За его гробом шли все эти его крестники, сиротки,
Уже почти перед смертью, за несколько месяцев всего, он получил тяжелобольную – мать большого семейства. Это была сложная, тяжелая болезнь, диагноз которой он поставил совершенно иной, чем как определяли болезнь светила медицинского мира. И он оказался прав. Там, у постели этой больной, он и оставил свои последние силы. Но он возвратил ей жизнь, возвратил детям мать, и шутя, пренебрежительно говорил на упреки в переутомлении:
– Вам нужнее жить…
За два дня до его смерти она, в первый раз встав с постели, приехала навестить его. Все два дня до его смерти она провела, ухаживая за ним, – это была вся его награда.
Он был молод, силен духом, был человек, и все человеческое было не чуждо ему.
Может быть, он любил? Об этом он один знал.
Он говорил:
– Я больной, и потомство от меня – преступление.
Чем же он жил в таком случае? Что давало ему эту страшную силу жить жизнью самого здорового, самого удовлетворенного человека?

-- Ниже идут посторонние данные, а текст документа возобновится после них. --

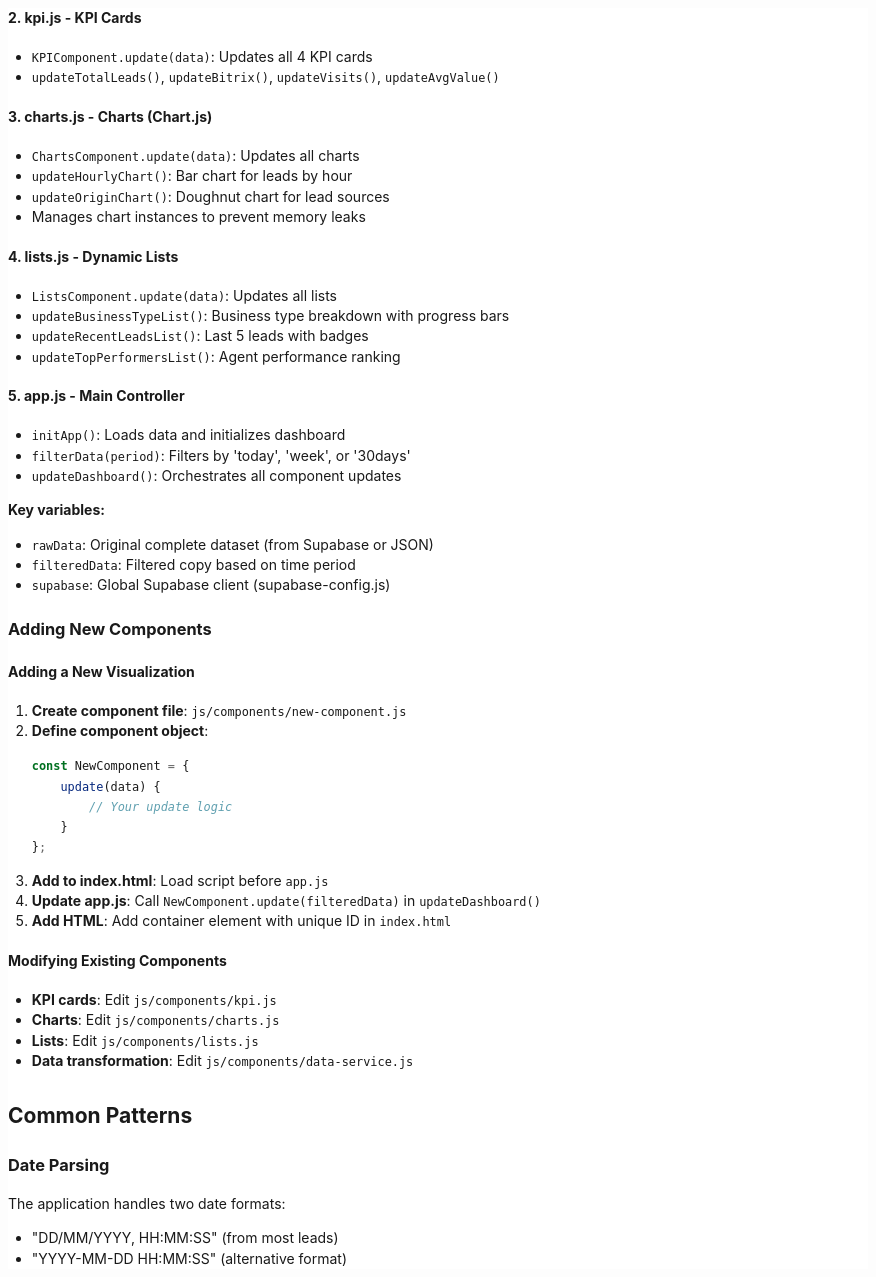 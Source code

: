 #### **2. kpi.js** - KPI Cards
- `KPIComponent.update(data)`: Updates all 4 KPI cards
- `updateTotalLeads()`, `updateBitrix()`, `updateVisits()`, `updateAvgValue()`

#### **3. charts.js** - Charts (Chart.js)
- `ChartsComponent.update(data)`: Updates all charts
- `updateHourlyChart()`: Bar chart for leads by hour
- `updateOriginChart()`: Doughnut chart for lead sources
- Manages chart instances to prevent memory leaks

#### **4. lists.js** - Dynamic Lists
- `ListsComponent.update(data)`: Updates all lists
- `updateBusinessTypeList()`: Business type breakdown with progress bars
- `updateRecentLeadsList()`: Last 5 leads with badges
- `updateTopPerformersList()`: Agent performance ranking

#### **5. app.js** - Main Controller
- `initApp()`: Loads data and initializes dashboard
- `filterData(period)`: Filters by 'today', 'week', or '30days'
- `updateDashboard()`: Orchestrates all component updates

**Key variables:**
- `rawData`: Original complete dataset (from Supabase or JSON)
- `filteredData`: Filtered copy based on time period
- `supabase`: Global Supabase client (supabase-config.js)

### Adding New Components

#### Adding a New Visualization
1. **Create component file**: `js/components/new-component.js`
2. **Define component object**:
   ```javascript
   const NewComponent = {
       update(data) {
           // Your update logic
       }
   };
   ```
3. **Add to index.html**: Load script before `app.js`
4. **Update app.js**: Call `NewComponent.update(filteredData)` in `updateDashboard()`
5. **Add HTML**: Add container element with unique ID in `index.html`

#### Modifying Existing Components
- **KPI cards**: Edit `js/components/kpi.js`
- **Charts**: Edit `js/components/charts.js`
- **Lists**: Edit `js/components/lists.js`
- **Data transformation**: Edit `js/components/data-service.js`

## Common Patterns

### Date Parsing
The application handles two date formats:
- "DD/MM/YYYY, HH:MM:SS" (from most leads)
- "YYYY-MM-DD HH:MM:SS" (alternative format)
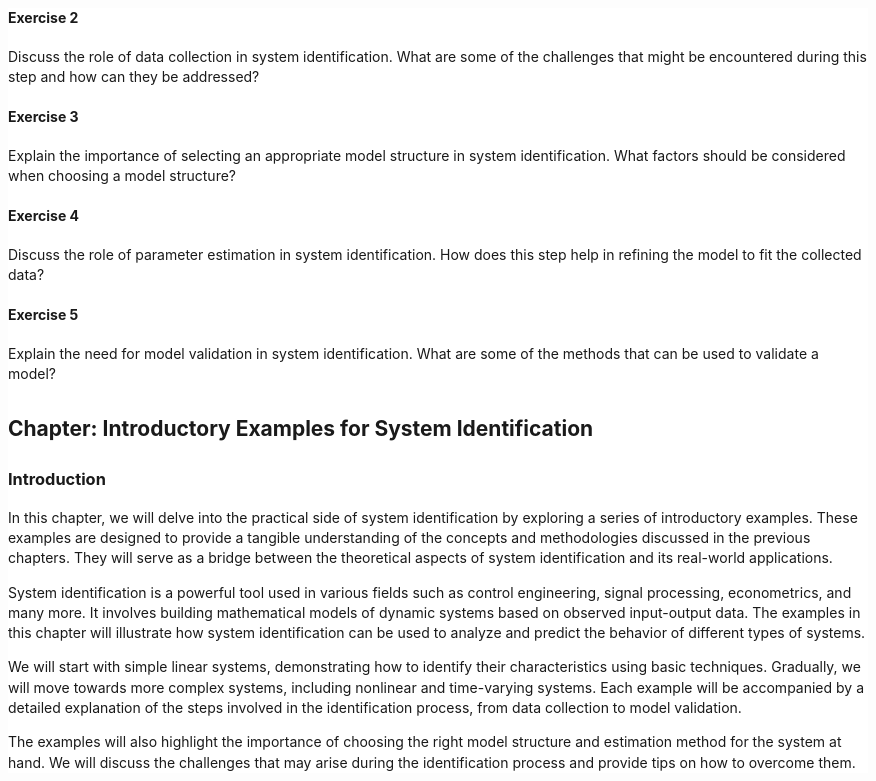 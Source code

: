 

#### Exercise 2

Discuss the role of data collection in system identification. What are some of the challenges that might be encountered during this step and how can they be addressed?



#### Exercise 3

Explain the importance of selecting an appropriate model structure in system identification. What factors should be considered when choosing a model structure?



#### Exercise 4

Discuss the role of parameter estimation in system identification. How does this step help in refining the model to fit the collected data?



#### Exercise 5

Explain the need for model validation in system identification. What are some of the methods that can be used to validate a model?



## Chapter: Introductory Examples for System Identification



### Introduction



In this chapter, we will delve into the practical side of system identification by exploring a series of introductory examples. These examples are designed to provide a tangible understanding of the concepts and methodologies discussed in the previous chapters. They will serve as a bridge between the theoretical aspects of system identification and its real-world applications.



System identification is a powerful tool used in various fields such as control engineering, signal processing, econometrics, and many more. It involves building mathematical models of dynamic systems based on observed input-output data. The examples in this chapter will illustrate how system identification can be used to analyze and predict the behavior of different types of systems.



We will start with simple linear systems, demonstrating how to identify their characteristics using basic techniques. Gradually, we will move towards more complex systems, including nonlinear and time-varying systems. Each example will be accompanied by a detailed explanation of the steps involved in the identification process, from data collection to model validation.



The examples will also highlight the importance of choosing the right model structure and estimation method for the system at hand. We will discuss the challenges that may arise during the identification process and provide tips on how to overcome them. 
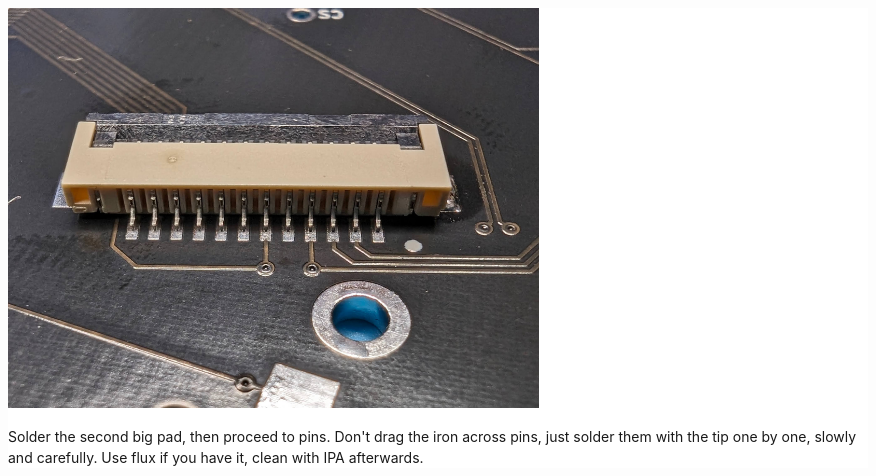    <img src="./left-ffc-2.jpg" height="400" />

   Solder the second big pad, then proceed to pins. Don't drag the iron across pins, just solder them with the tip one by one, slowly and carefully. Use flux if you have it, clean with IPA afterwards.
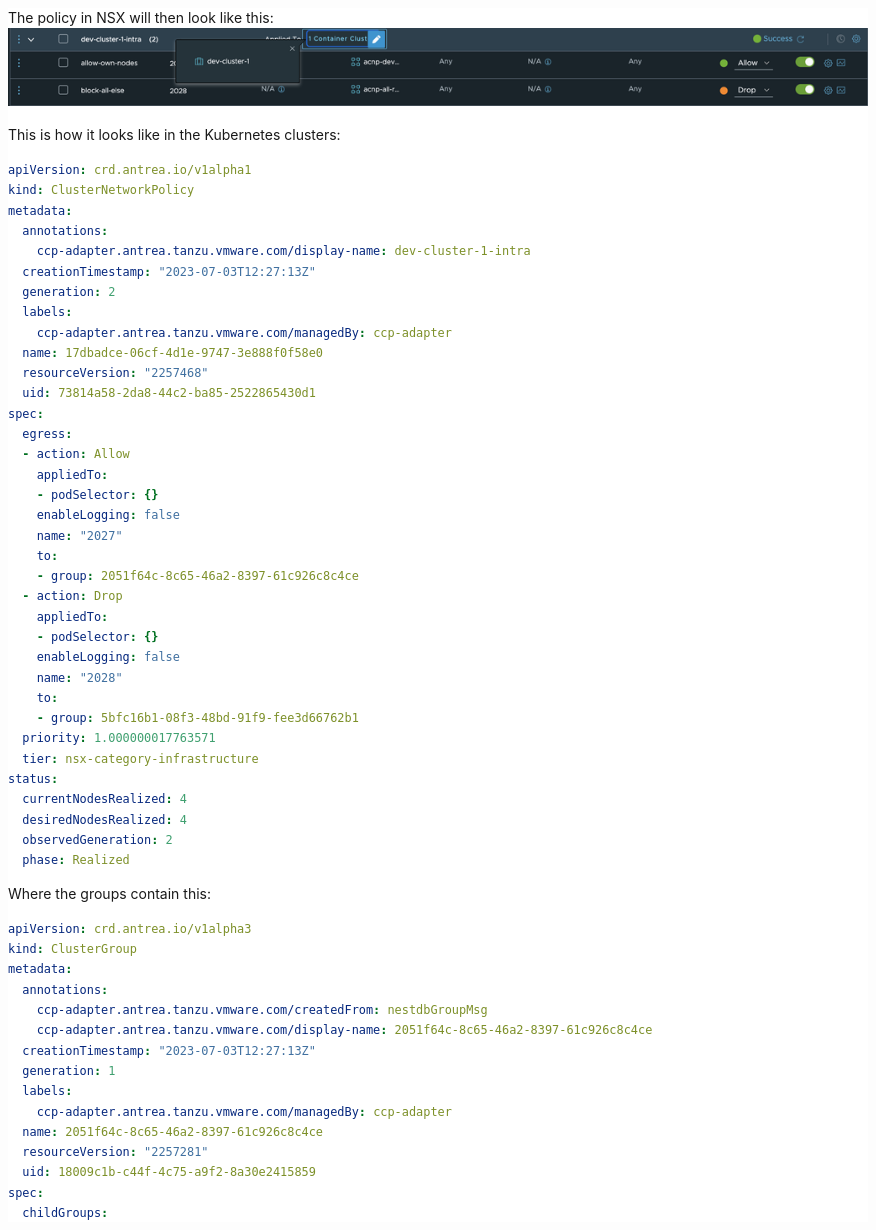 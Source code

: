The policy in NSX will then look like this:
![own-cidr-allow](images/image-20230703145201241.png)

This is how it looks like in the Kubernetes clusters:

```yaml
apiVersion: crd.antrea.io/v1alpha1
kind: ClusterNetworkPolicy
metadata:
  annotations:
    ccp-adapter.antrea.tanzu.vmware.com/display-name: dev-cluster-1-intra
  creationTimestamp: "2023-07-03T12:27:13Z"
  generation: 2
  labels:
    ccp-adapter.antrea.tanzu.vmware.com/managedBy: ccp-adapter
  name: 17dbadce-06cf-4d1e-9747-3e888f0f58e0
  resourceVersion: "2257468"
  uid: 73814a58-2da8-44c2-ba85-2522865430d1
spec:
  egress:
  - action: Allow
    appliedTo:
    - podSelector: {}
    enableLogging: false
    name: "2027"
    to:
    - group: 2051f64c-8c65-46a2-8397-61c926c8c4ce
  - action: Drop
    appliedTo:
    - podSelector: {}
    enableLogging: false
    name: "2028"
    to:
    - group: 5bfc16b1-08f3-48bd-91f9-fee3d66762b1
  priority: 1.000000017763571
  tier: nsx-category-infrastructure
status:
  currentNodesRealized: 4
  desiredNodesRealized: 4
  observedGeneration: 2
  phase: Realized
```

Where the groups contain this:

```yaml
apiVersion: crd.antrea.io/v1alpha3
kind: ClusterGroup
metadata:
  annotations:
    ccp-adapter.antrea.tanzu.vmware.com/createdFrom: nestdbGroupMsg
    ccp-adapter.antrea.tanzu.vmware.com/display-name: 2051f64c-8c65-46a2-8397-61c926c8c4ce
  creationTimestamp: "2023-07-03T12:27:13Z"
  generation: 1
  labels:
    ccp-adapter.antrea.tanzu.vmware.com/managedBy: ccp-adapter
  name: 2051f64c-8c65-46a2-8397-61c926c8c4ce
  resourceVersion: "2257281"
  uid: 18009c1b-c44f-4c75-a9f2-8a30e2415859
spec:
  childGroups:
``` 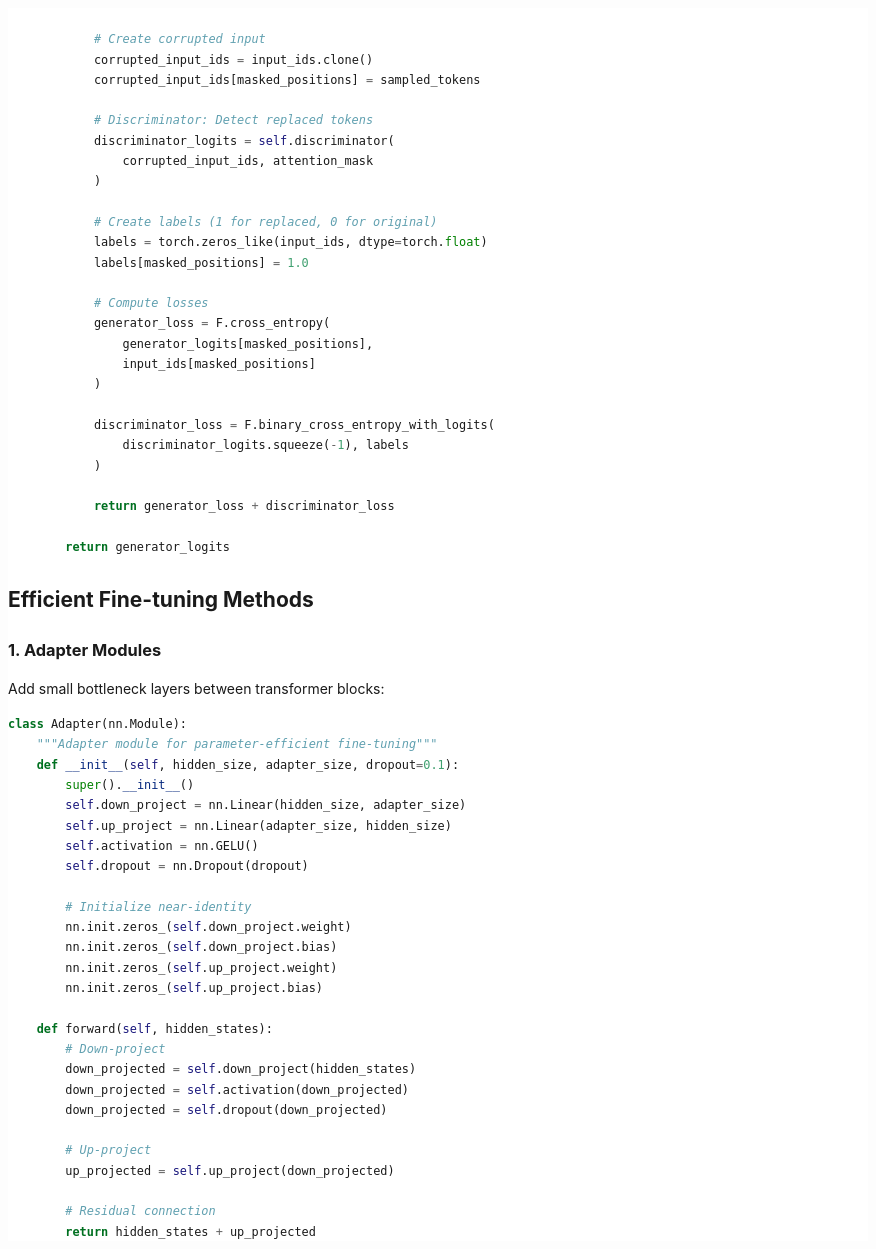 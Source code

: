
 ```python
            
            # Create corrupted input
            corrupted_input_ids = input_ids.clone()
            corrupted_input_ids[masked_positions] = sampled_tokens
            
            # Discriminator: Detect replaced tokens
            discriminator_logits = self.discriminator(
                corrupted_input_ids, attention_mask
            )
            
            # Create labels (1 for replaced, 0 for original)
            labels = torch.zeros_like(input_ids, dtype=torch.float)
            labels[masked_positions] = 1.0
            
            # Compute losses
            generator_loss = F.cross_entropy(
                generator_logits[masked_positions],
                input_ids[masked_positions]
            )
            
            discriminator_loss = F.binary_cross_entropy_with_logits(
                discriminator_logits.squeeze(-1), labels
            )
            
            return generator_loss + discriminator_loss
        
        return generator_logits
```

## Efficient Fine-tuning Methods

### 1. Adapter Modules

Add small bottleneck layers between transformer blocks:

```python
class Adapter(nn.Module):
    """Adapter module for parameter-efficient fine-tuning"""
    def __init__(self, hidden_size, adapter_size, dropout=0.1):
        super().__init__()
        self.down_project = nn.Linear(hidden_size, adapter_size)
        self.up_project = nn.Linear(adapter_size, hidden_size)
        self.activation = nn.GELU()
        self.dropout = nn.Dropout(dropout)
        
        # Initialize near-identity
        nn.init.zeros_(self.down_project.weight)
        nn.init.zeros_(self.down_project.bias)
        nn.init.zeros_(self.up_project.weight)
        nn.init.zeros_(self.up_project.bias)
        
    def forward(self, hidden_states):
        # Down-project
        down_projected = self.down_project(hidden_states)
        down_projected = self.activation(down_projected)
        down_projected = self.dropout(down_projected)
        
        # Up-project
        up_projected = self.up_project(down_projected)
        
        # Residual connection
        return hidden_states + up_projected

``` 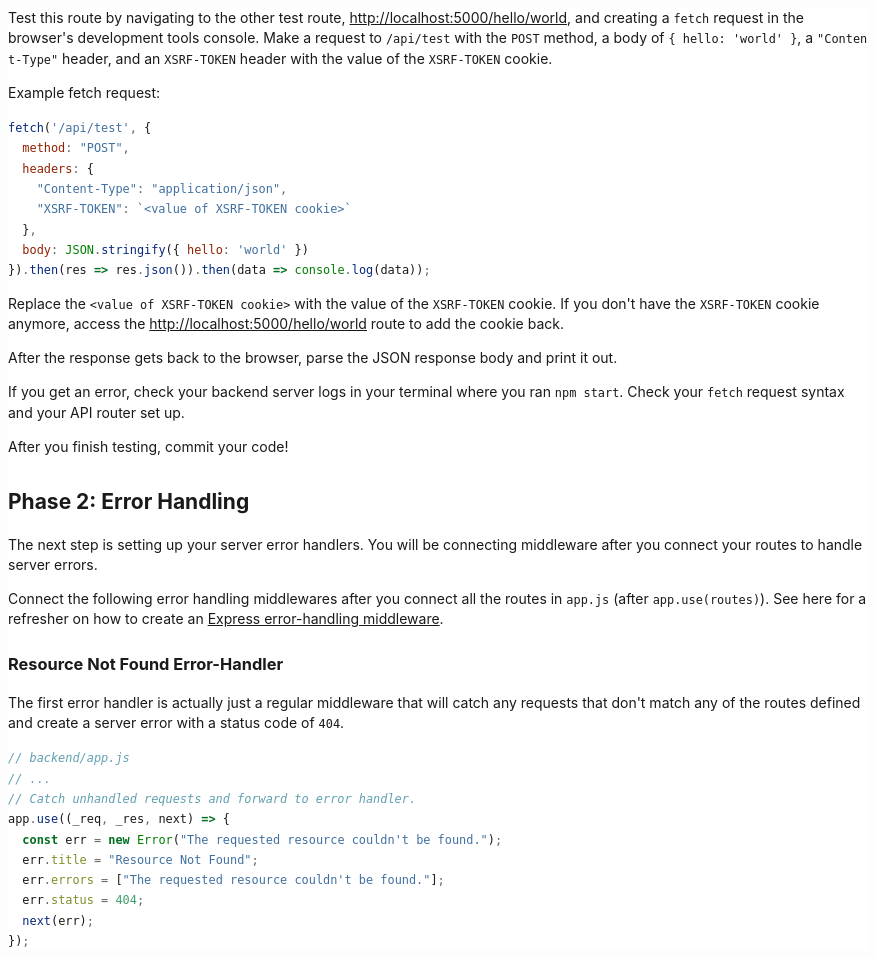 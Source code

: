 Test this route by navigating to the other test route,
[http://localhost:5000/hello/world], and creating a `fetch` request in the
browser's development tools console. Make a request to `/api/test` with the
`POST` method, a body of `{ hello: 'world' }`, a `"Content-Type"` header, and
an `XSRF-TOKEN` header with the value of the `XSRF-TOKEN` cookie.

Example fetch request:

```js
fetch('/api/test', {
  method: "POST",
  headers: {
    "Content-Type": "application/json",
    "XSRF-TOKEN": `<value of XSRF-TOKEN cookie>`
  },
  body: JSON.stringify({ hello: 'world' })
}).then(res => res.json()).then(data => console.log(data));
```

Replace the `<value of XSRF-TOKEN cookie>` with the value of the `XSRF-TOKEN`
cookie. If you don't have the `XSRF-TOKEN` cookie anymore, access the
[http://localhost:5000/hello/world] route to add the cookie back.

After the response gets back to the browser, parse the JSON response body and
print it out.

If you get an error, check your backend server logs in your terminal where you
ran `npm start`. Check your `fetch` request syntax and your API router set up.

After you finish testing, commit your code!

## Phase 2: Error Handling

The next step is setting up your server error handlers. You will be connecting
middleware after you connect your routes to handle server errors.

Connect the following error handling middlewares after you connect all the
routes in `app.js` (after `app.use(routes)`). See here for a refresher on how to
create an [Express error-handling middleware].

### Resource Not Found Error-Handler

The first error handler is actually just a regular middleware that will catch
any requests that don't match any of the routes defined and create a server
error with a status code of `404`.

```js
// backend/app.js
// ...
// Catch unhandled requests and forward to error handler.
app.use((_req, _res, next) => {
  const err = new Error("The requested resource couldn't be found.");
  err.title = "Resource Not Found";
  err.errors = ["The requested resource couldn't be found."];
  err.status = 404;
  next(err);
});
```


[helmet on the `npm` registry]: https://www.npmjs.com/package/helmet
[Express error-handling middleware]: https://expressjs.com/en/guide/using-middleware.html#middleware.error-handling
[model-level validations]: https://sequelize.org/master/manual/validations-and-constraints.html
[model scoping]: https://sequelize.org/master/manual/scopes.html
[Content Security Policy]: https://developer.mozilla.org/en-US/docs/Web/HTTP/CSP
[Cross-Site Scripting]: https://developer.mozilla.org/en-US/docs/Glossary/Cross-site_scripting
[http://localhost:5000/hello/world]: http://localhost:5000/hello/world
[http://localhost:5000/not-found]: http://localhost:5000/not-found
[http://localhost:5000/api/set-token-cookie]: http://localhost:5000/api/set-token-cookie
[http://localhost:5000/api/restore-user]: http://localhost:5000/api/restore-user
[http://localhost:5000/api/require-auth]: http://localhost:5000/api/require-auth
[http://localhost:5000/api/session]: http://localhost:5000/api/session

Человека к тому же, который точно вышел из самой удовлетворенной среды, хотя в действительности все его детство и юношество прошло среди самых тяжелых материальных и нравственных условий, надломивших так рано его силы, прошло в тяжелой борьбе за свое право.
Ответ один: он жил своими идеалами, и эти идеалы давали ему силы. Идеалы лучшей жизни, более справедливой и более равноправной.
Какой-нибудь сторонник своего сословия, может быть, скажет:
– Только поколениями вырабатывается дух…
Оставим эти сказки, и пусть хотя бы Колпин и Либерман, которых вы знаете и отрицать не можете, служат вам надежным доказательством противного.
Не поколения, а тот дух, который несет с собой культура, то служение общественному долгу, на которое она одна вооружает нас, те идеалы, которые несет она в себе, которые одни могут вдохнуть энергию и веру в жизнь.
Нет, такую энергию жизни не поколения дают. Не имеют Мухортый с Никитой такой энергии жизни. Этой альтруистической жизнью не может жить и непосредственный продукт Мухортого и Никиты – их хозяин.
Но этой жизнью может жить и живет и счастлив стремящийся к культуре Либерман, культурный Колпин, культурный Дюлонг, сын мастерового – начальник североамериканской экспедиции, замерзший со своими товарищами у нас в Сибири, на пустынных берегах Оби.
Если позволите, я вам напомню некоторые подробности этой славной смерти со слов того, кто сам видел останки великого человека и всю трогательную картину его смерти, который и рассказал мне – В. И. Серошевский.
Как известно, корабль Дюлонга разбился у устья Оби. Экипаж спасся. Одна часть его направилась по правому берегу реки, а другая, под начальством самого Дюлонга, пошла по левому.
Из своего отряда Дюлонг отделил и послал вперед шестерых матросов, снабдив их спиртом на тридцать дней и кой-какой, в самых микроскопических дозах, провизией на десять дней. Он сам развесил им провизию и дал наперсток, приказав пить спирт только по одному наперстку в день. Сверх того он дал им по ружью, соответственное число огнестрельных запасов с приказанием ни в каком случае не бросать ружей.